Ajay Banga sait être direct, ne pas tourner autour du pot, et en même temps être incroyablement diplomate

Présenté par les Etats-Unis pour succéder à David Malpass, il ne remplissait pourtant pas formellement les attentes de la Banque mondiale, qui avait incité les Etats membres à promouvoir en particulier les candidatures de femmes.

Selon plusieurs sources proches de Washington, la secrétaire au Trésor, Janet Yellen, était en faveur d’un tel choix mais la décision finale revenait au président américain.

Néanmoins, à bien des égards, ce choix était le reflet d’une volonté de la part de la Maison-Blanche de faire un geste vers certains pays émergents, dans un contexte de montée des tensions géopolitiques, en proposant une personne qui est née, a grandi et a été éduquée dans l’un des plus grands pays au
monde, et dont les Etats-Unis tentent de se rapprocher: l’Inde.

« Je pense qu’avoir quelqu’un capable de parler à différentes identités et aux différentes parties prenantes est absolument essentiel », souligne Clemence Landers, chercheuse au Centre de développement mondial.
Car Ajay Banga, désormais Américain, a connu une première vie dans le sous-continent indien.

Né à Pune, dans l’Etat du Maharashtra (centre), au sein d’une famille de la minorité religieuse sikh, Ajay Banga a régulièrement déménagé durant son enfance, au gré des affectations de son père, militaire, qui terminera sa carrière avec le grade de général de corps d’armée.
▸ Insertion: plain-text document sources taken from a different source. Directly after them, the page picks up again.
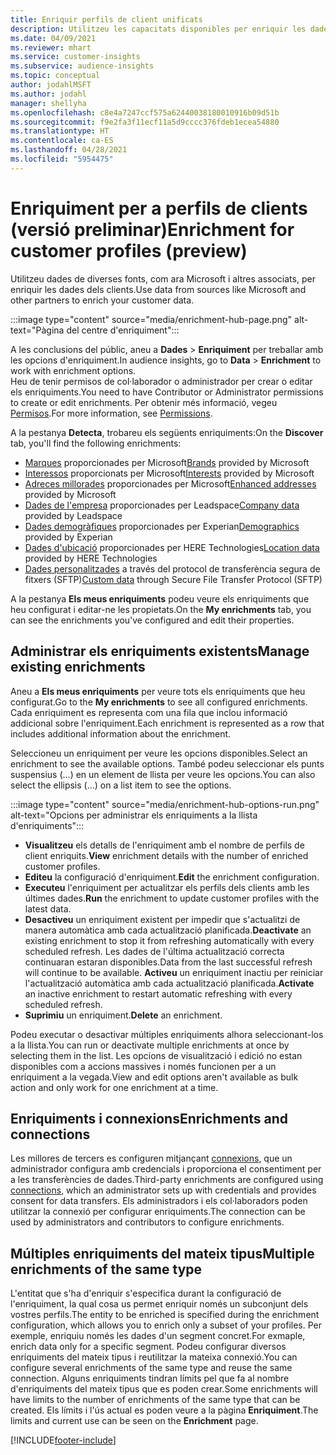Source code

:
 ```yaml
---
title: Enriquir perfils de client unificats
description: Utilitzeu les capacitats disponibles per enriquir les dades dels clients.
ms.date: 04/09/2021
ms.reviewer: mhart
ms.service: customer-insights
ms.subservice: audience-insights
ms.topic: conceptual
author: jodahlMSFT
ms.author: jodahl
manager: shellyha
ms.openlocfilehash: c8e4a7247ccf575a62440038180010916b09d51b
ms.sourcegitcommit: f9e2fa3f11ecf11a5d9cccc376fdeb1ecea54880
ms.translationtype: HT
ms.contentlocale: ca-ES
ms.lasthandoff: 04/28/2021
ms.locfileid: "5954475"
---
```

# <a name="enrichment-for-customer-profiles-preview"></a><span data-ttu-id="6fdf3-103">Enriquiment per a perfils de clients (versió preliminar)</span><span class="sxs-lookup"><span data-stu-id="6fdf3-103">Enrichment for customer profiles (preview)</span></span>

<span data-ttu-id="6fdf3-104">Utilitzeu dades de diverses fonts, com ara Microsoft i altres associats, per enriquir les dades dels clients.</span><span class="sxs-lookup"><span data-stu-id="6fdf3-104">Use data from sources like Microsoft and other partners to enrich your customer data.</span></span>

:::image type="content" source="media/enrichment-hub-page.png" alt-text="Pàgina del centre d'enriquiment":::

<span data-ttu-id="6fdf3-106">A les conclusions del públic, aneu a **Dades** > **Enriquiment** per treballar amb les opcions d'enriquiment.</span><span class="sxs-lookup"><span data-stu-id="6fdf3-106">In audience insights, go to **Data** > **Enrichment** to work with enrichment options.</span></span>    
<span data-ttu-id="6fdf3-107">Heu de tenir permisos de col·laborador o administrador per crear o editar els enriquiments.</span><span class="sxs-lookup"><span data-stu-id="6fdf3-107">You need to have Contributor or Administrator permissions to create or edit enrichments.</span></span> <span data-ttu-id="6fdf3-108">Per obtenir més informació, vegeu [Permisos](permissions.md).</span><span class="sxs-lookup"><span data-stu-id="6fdf3-108">For more information, see [Permissions](permissions.md).</span></span>

<span data-ttu-id="6fdf3-109">A la pestanya **Detecta**, trobareu els següents enriquiments:</span><span class="sxs-lookup"><span data-stu-id="6fdf3-109">On the **Discover** tab, you'll find the following enrichments:</span></span>

- <span data-ttu-id="6fdf3-110">[Marques](enrichment-microsoft.md) proporcionades per Microsoft</span><span class="sxs-lookup"><span data-stu-id="6fdf3-110">[Brands](enrichment-microsoft.md) provided by Microsoft</span></span>
- <span data-ttu-id="6fdf3-111">[Interessos](enrichment-microsoft.md) proporcionats per Microsoft</span><span class="sxs-lookup"><span data-stu-id="6fdf3-111">[Interests](enrichment-microsoft.md) provided by Microsoft</span></span>
- <span data-ttu-id="6fdf3-112">[Adreces millorades](enrichment-enhanced-addresses.md) proporcionades per Microsoft</span><span class="sxs-lookup"><span data-stu-id="6fdf3-112">[Enhanced addresses](enrichment-enhanced-addresses.md) provided by Microsoft</span></span>
- <span data-ttu-id="6fdf3-113">[Dades de l'empresa](enrichment-leadspace.md) proporcionades per Leadspace</span><span class="sxs-lookup"><span data-stu-id="6fdf3-113">[Company data](enrichment-leadspace.md) provided by Leadspace</span></span>
- <span data-ttu-id="6fdf3-114">[Dades demogràfiques](enrichment-experian.md) proporcionades per Experian</span><span class="sxs-lookup"><span data-stu-id="6fdf3-114">[Demographics](enrichment-experian.md) provided by Experian</span></span>
- <span data-ttu-id="6fdf3-115">[Dades d'ubicació](enrichment-here.md) proporcionades per HERE Technologies</span><span class="sxs-lookup"><span data-stu-id="6fdf3-115">[Location data](enrichment-here.md) provided by HERE Technologies</span></span>
- <span data-ttu-id="6fdf3-116">[Dades personalitzades](enrichment-SFTP-custom-import.md) a través del protocol de transferència segura de fitxers (SFTP)</span><span class="sxs-lookup"><span data-stu-id="6fdf3-116">[Custom data](enrichment-SFTP-custom-import.md) through Secure File Transfer Protocol (SFTP)</span></span>

<span data-ttu-id="6fdf3-117">A la pestanya **Els meus enriquiments** podeu veure els enriquiments que heu configurat i editar-ne les propietats.</span><span class="sxs-lookup"><span data-stu-id="6fdf3-117">On the **My enrichments** tab, you can see the enrichments you've configured and edit their properties.</span></span>

## <a name="manage-existing-enrichments"></a><span data-ttu-id="6fdf3-118">Administrar els enriquiments existents</span><span class="sxs-lookup"><span data-stu-id="6fdf3-118">Manage existing enrichments</span></span>

<span data-ttu-id="6fdf3-119">Aneu a **Els meus enriquiments** per veure tots els enriquiments que heu configurat.</span><span class="sxs-lookup"><span data-stu-id="6fdf3-119">Go to the **My enrichments** to see all configured enrichments.</span></span> <span data-ttu-id="6fdf3-120">Cada enriquiment es representa com una fila que inclou informació addicional sobre l'enriquiment.</span><span class="sxs-lookup"><span data-stu-id="6fdf3-120">Each enrichment is represented as a row that includes additional information about the enrichment.</span></span>

<span data-ttu-id="6fdf3-121">Seleccioneu un enriquiment per veure les opcions disponibles.</span><span class="sxs-lookup"><span data-stu-id="6fdf3-121">Select an enrichment to see the available options.</span></span> <span data-ttu-id="6fdf3-122">També podeu seleccionar els punts suspensius (...) en un element de llista per veure les opcions.</span><span class="sxs-lookup"><span data-stu-id="6fdf3-122">You can also select the ellipsis (...) on a list item to see the options.</span></span>

:::image type="content" source="media/enrichment-hub-options-run.png" alt-text="Opcions per administrar els enriquiments a la llista d'enriquiments":::

- <span data-ttu-id="6fdf3-124">**Visualitzeu** els detalls de l'enriquiment amb el nombre de perfils de client enriquits.</span><span class="sxs-lookup"><span data-stu-id="6fdf3-124">**View** enrichment details with the number of enriched customer profiles.</span></span>
- <span data-ttu-id="6fdf3-125">**Editeu** la configuració d'enriquiment.</span><span class="sxs-lookup"><span data-stu-id="6fdf3-125">**Edit** the enrichment configuration.</span></span>
- <span data-ttu-id="6fdf3-126">**Executeu** l'enriquiment per actualitzar els perfils dels clients amb les últimes dades.</span><span class="sxs-lookup"><span data-stu-id="6fdf3-126">**Run** the enrichment to update customer profiles with the latest data.</span></span>
- <span data-ttu-id="6fdf3-127">**Desactiveu** un enriquiment existent per impedir que s'actualitzi de manera automàtica amb cada actualització planificada.</span><span class="sxs-lookup"><span data-stu-id="6fdf3-127">**Deactivate** an existing enrichment to stop it from refreshing automatically with every scheduled refresh.</span></span> <span data-ttu-id="6fdf3-128">Les dades de l'última actualització correcta continuaran estaran disponibles.</span><span class="sxs-lookup"><span data-stu-id="6fdf3-128">Data from the last successful refresh will continue to be available.</span></span> <span data-ttu-id="6fdf3-129">**Activeu** un enriquiment inactiu per reiniciar l'actualització automàtica amb cada actualització planificada.</span><span class="sxs-lookup"><span data-stu-id="6fdf3-129">**Activate** an inactive enrichment to restart automatic refreshing with every scheduled refresh.</span></span>
- <span data-ttu-id="6fdf3-130">**Suprimiu** un enriquiment.</span><span class="sxs-lookup"><span data-stu-id="6fdf3-130">**Delete** an enrichment.</span></span>

<span data-ttu-id="6fdf3-131">Podeu executar o desactivar múltiples enriquiments alhora seleccionant-los a la llista.</span><span class="sxs-lookup"><span data-stu-id="6fdf3-131">You can run or deactivate multiple enrichments at once by selecting them in the list.</span></span> <span data-ttu-id="6fdf3-132">Les opcions de visualització i edició no estan disponibles com a accions massives i només funcionen per a un enriquiment a la vegada.</span><span class="sxs-lookup"><span data-stu-id="6fdf3-132">View and edit options aren't available as bulk action and only work for one enrichment at a time.</span></span>

## <a name="enrichments-and-connections"></a><span data-ttu-id="6fdf3-133">Enriquiments i connexions</span><span class="sxs-lookup"><span data-stu-id="6fdf3-133">Enrichments and connections</span></span>

<span data-ttu-id="6fdf3-134">Les millores de tercers es configuren mitjançant [connexions](connections.md), que un administrador configura amb credencials i proporciona el consentiment per a les transferències de dades.</span><span class="sxs-lookup"><span data-stu-id="6fdf3-134">Third-party enrichments are configured using [connections](connections.md), which an administrator sets up with credentials and provides consent for data transfers.</span></span> <span data-ttu-id="6fdf3-135">Els administradors i els col·laboradors poden utilitzar la connexió per configurar enriquiments.</span><span class="sxs-lookup"><span data-stu-id="6fdf3-135">The connection can be used by administrators and contributors to configure enrichments.</span></span>  

## <a name="multiple-enrichments-of-the-same-type"></a><span data-ttu-id="6fdf3-136">Múltiples enriquiments del mateix tipus</span><span class="sxs-lookup"><span data-stu-id="6fdf3-136">Multiple enrichments of the same type</span></span>

<span data-ttu-id="6fdf3-137">L'entitat que s'ha d'enriquir s'especifica durant la configuració de l'enriquiment, la qual cosa us permet enriquir només un subconjunt dels vostres perfils.</span><span class="sxs-lookup"><span data-stu-id="6fdf3-137">The entity to be enriched is specified during the enrichment configuration, which allows you to enrich only a subset of your profiles.</span></span> <span data-ttu-id="6fdf3-138">Per exemple, enriquiu només les dades d'un segment concret.</span><span class="sxs-lookup"><span data-stu-id="6fdf3-138">For exmaple, enrich data only for a specific segment.</span></span> <span data-ttu-id="6fdf3-139">Podeu configurar diversos enriquiments del mateix tipus i reutilitzar la mateixa connexió.</span><span class="sxs-lookup"><span data-stu-id="6fdf3-139">You can configure several enrichments of the same type and reuse the same connection.</span></span> <span data-ttu-id="6fdf3-140">Alguns enriquiments tindran límits pel que fa al nombre d'enriquiments del mateix tipus que es poden crear.</span><span class="sxs-lookup"><span data-stu-id="6fdf3-140">Some enrichments will have limits to the number of enrichments of the same type that can be created.</span></span> <span data-ttu-id="6fdf3-141">Els límits i l'ús actual es poden veure a la pàgina **Enriquiment**.</span><span class="sxs-lookup"><span data-stu-id="6fdf3-141">The limits and current use can be seen on the **Enrichment** page.</span></span>

[!INCLUDE[footer-include](../includes/footer-banner.md)]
Il y poursuivra également ses études, d’abord au St Stephen’s College de New Delhi puis à l’Institut indien de management d’Ahmedabad, l’une des meilleures écoles de commerce d’Asie, avant d’y débuter sa carrière, au début des années 1980, dans les filiales locales de grands groupes agroalimentaires, Nestlé puis PepsiCo.

Ajay Banga passe à la finance à la fin des années 1990, en rejoignant la banque américaine Citigroup, et se retrouve chargé, entre 2005 et 2009, du développement de la stratégie de micro-financement du groupe bancaire.
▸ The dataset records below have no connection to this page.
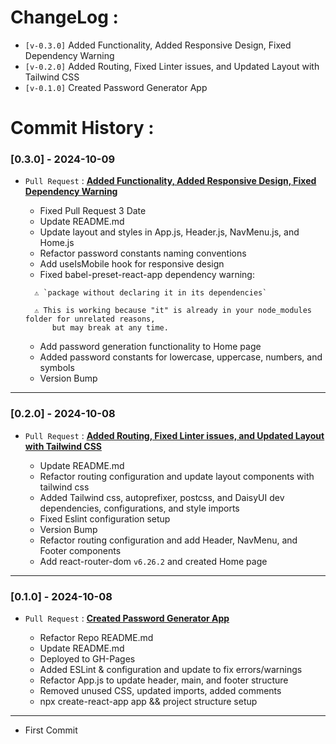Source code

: <!--
Template for later PRs
  **[](https://github.com/daydin14/password-generator/pull/#)**
-->

# ChangeLog :

- `[v-0.3.0]` Added Functionality, Added Responsive Design, Fixed Dependency Warning
- `[v-0.2.0]` Added Routing, Fixed Linter issues, and Updated Layout with Tailwind CSS
- `[v-0.1.0]` Created Password Generator App

# Commit History :

### [0.3.0] - 2024-10-09

- `Pull Request` : **[Added Functionality, Added Responsive Design, Fixed Dependency Warning](https://github.com/daydin14/password-generator/pull/3)**

  - Fixed Pull Request 3 Date
  - Update README.md
  - Update layout and styles in App.js, Header.js, NavMenu.js, and Home.js
  - Refactor password constants naming conventions
  - Add useIsMobile hook for responsive design
  - Fixed babel-preset-react-app dependency warning:

  ```text
    ⚠️ `package without declaring it in its dependencies`

    ⚠️ This is working because "it" is already in your node_modules folder for unrelated reasons,
        but may break at any time.
  ```

  - Add password generation functionality to Home page
  - Added password constants for lowercase, uppercase, numbers, and symbols
  - Version Bump

---

### [0.2.0] - 2024-10-08

- `Pull Request` : **[Added Routing, Fixed Linter issues, and Updated Layout with Tailwind CSS](https://github.com/daydin14/password-generator/pull/2)**

  - Update README.md
  - Refactor routing configuration and update layout components with tailwind css
  - Added Tailwind css, autoprefixer, postcss, and DaisyUI dev dependencies, configurations, and style imports
  - Fixed Eslint configuration setup
  - Version Bump
  - Refactor routing configuration and add Header, NavMenu, and Footer components
  - Add react-router-dom `v6.26.2` and created Home page

---

### [0.1.0] - 2024-10-08

- `Pull Request` : **[Created Password Generator App](https://github.com/daydin14/password-generator/pull/1)**

  - Refactor Repo README.md
  - Update README.md
  - Deployed to GH-Pages
  - Added ESLint & configuration and update to fix errors/warnings
  - Refactor App.js to update header, main, and footer structure
  - Removed unused CSS, updated imports, added comments
  - npx create-react-app app && project structure setup

---

- First Commit
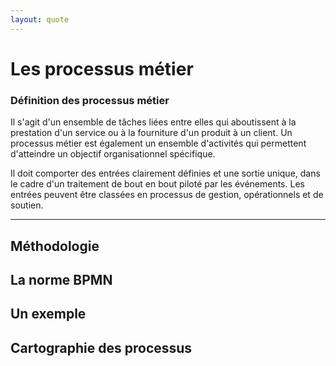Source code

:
 ```yaml
---
layout: quote
---
```


# Les processus métier
### Définition des processus métier

Il s'agit d'un ensemble de tâches liées entre elles qui aboutissent à la prestation d'un service ou à la fourniture d'un produit à un client. Un processus métier est également un ensemble d'activités qui permettent d'atteindre un objectif organisationnel spécifique. 

Il doit comporter des entrées clairement définies et une sortie unique, dans le cadre d'un traitement de bout en bout piloté par les événements. Les entrées peuvent être classées en processus de gestion, opérationnels et de soutien.

---


## Méthodologie

## La norme BPMN

## Un exemple

## Cartographie des processus

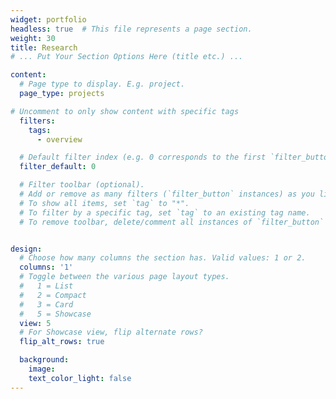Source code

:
 ```yaml
---
widget: portfolio
headless: true  # This file represents a page section.
weight: 30
title: Research
# ... Put Your Section Options Here (title etc.) ...

content:
  # Page type to display. E.g. project.
  page_type: projects

# Uncomment to only show content with specific tags
  filters:
    tags:
      - overview

  # Default filter index (e.g. 0 corresponds to the first `filter_button` instance below)
  filter_default: 0

  # Filter toolbar (optional).
  # Add or remove as many filters (`filter_button` instances) as you like.
  # To show all items, set `tag` to "*".
  # To filter by a specific tag, set `tag` to an existing tag name.
  # To remove toolbar, delete/comment all instances of `filter_button` below.


design:
  # Choose how many columns the section has. Valid values: 1 or 2.
  columns: '1'
  # Toggle between the various page layout types.
  #   1 = List
  #   2 = Compact  
  #   3 = Card
  #   5 = Showcase
  view: 5
  # For Showcase view, flip alternate rows?
  flip_alt_rows: true

  background:
    image:
    text_color_light: false
---
```


<br>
En 2009, il rejoint Mastercard comme directeur des opérations avant d’en devenir le directeur général un an plus tard, puis président du conseil d’administration en 2021.

« Il a une approche assez unique. Sa vision des choses était réellement de trouver de la croissance par l’inclusion financière », via par exemple les micro-prêts, « en particulier dans les pays émergents », détaille Luis Alberto Moreno, ancien président de la Banque interaméricaine de développement (BID), qui a noué des partenariats notamment avec Mastercard.
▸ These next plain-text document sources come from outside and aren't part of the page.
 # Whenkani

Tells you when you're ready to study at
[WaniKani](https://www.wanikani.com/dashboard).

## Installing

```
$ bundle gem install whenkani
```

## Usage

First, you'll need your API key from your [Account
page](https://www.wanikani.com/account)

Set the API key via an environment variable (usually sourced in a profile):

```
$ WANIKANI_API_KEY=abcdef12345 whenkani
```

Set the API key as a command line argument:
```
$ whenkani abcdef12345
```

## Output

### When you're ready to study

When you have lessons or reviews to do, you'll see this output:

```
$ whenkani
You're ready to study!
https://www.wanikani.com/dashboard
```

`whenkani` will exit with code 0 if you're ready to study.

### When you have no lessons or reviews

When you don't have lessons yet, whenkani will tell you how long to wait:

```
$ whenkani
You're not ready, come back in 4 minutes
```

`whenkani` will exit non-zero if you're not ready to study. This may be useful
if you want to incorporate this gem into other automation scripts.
Désormais à la tête de l’institution, Ajay Banga se sait très attendu sur deux aspects essentiels: la réforme du groupe Banque mondiale, que les Etats-Unis, avec le soutien de différents pays, veulent mener, et le financement de la lutte contre le réchauffement climatique, en particulier pour les pays pauvres et émergents.

D’autant que la question climatique est certainement l’une des raisons qui ont poussé le président sortant de la BM, David Malpass, à annoncer le 15 février son départ de l’institution, un an avant la fin de son mandat.

Nommé par l’ex-président des Etats-Unis Donald Trump, David Malpass a dû faire face au doute quant à sa volonté de prendre les questions climatiques au sérieux, l’ancien vice-président américain Al Gore n’hésitant pas à l’accuser d’être climatosceptique. Son successeur ne pourra pas faire l’impasse sur ces questions.

Ajay Banga devra aussi gérer les demandes des pays émergents, en particulier la Chine, l’Inde, la Russie et le Brésil, qui souhaitent depuis plusieurs années voir leur rôle croître au sein des institutions internationales.

Dès l’annonce de sa candidature, M. Banga avait pris son bâton de pèlerin, en commençant par l’Afrique, se rendant au total dans huit pays et rencontrant 37 gouvernements, selon le département américain du Trésor. Un long périple cependant interrompu fin mars en Inde, pour cause de test positif au Covid-19.

Des défis pour lesquels Ajay Banga est la personne idoine, estime David Beasley, directeur exécutif du Programme alimentaire mondial (PAM).

« Il sait être direct, ne pas tourner autour du pot, et en même temps être incroyablement diplomate. Compte tenu des nombreux problèmes partout dans le monde, nous avons besoin de quelqu’un avec sa maturité et son expérience », assure-t-il.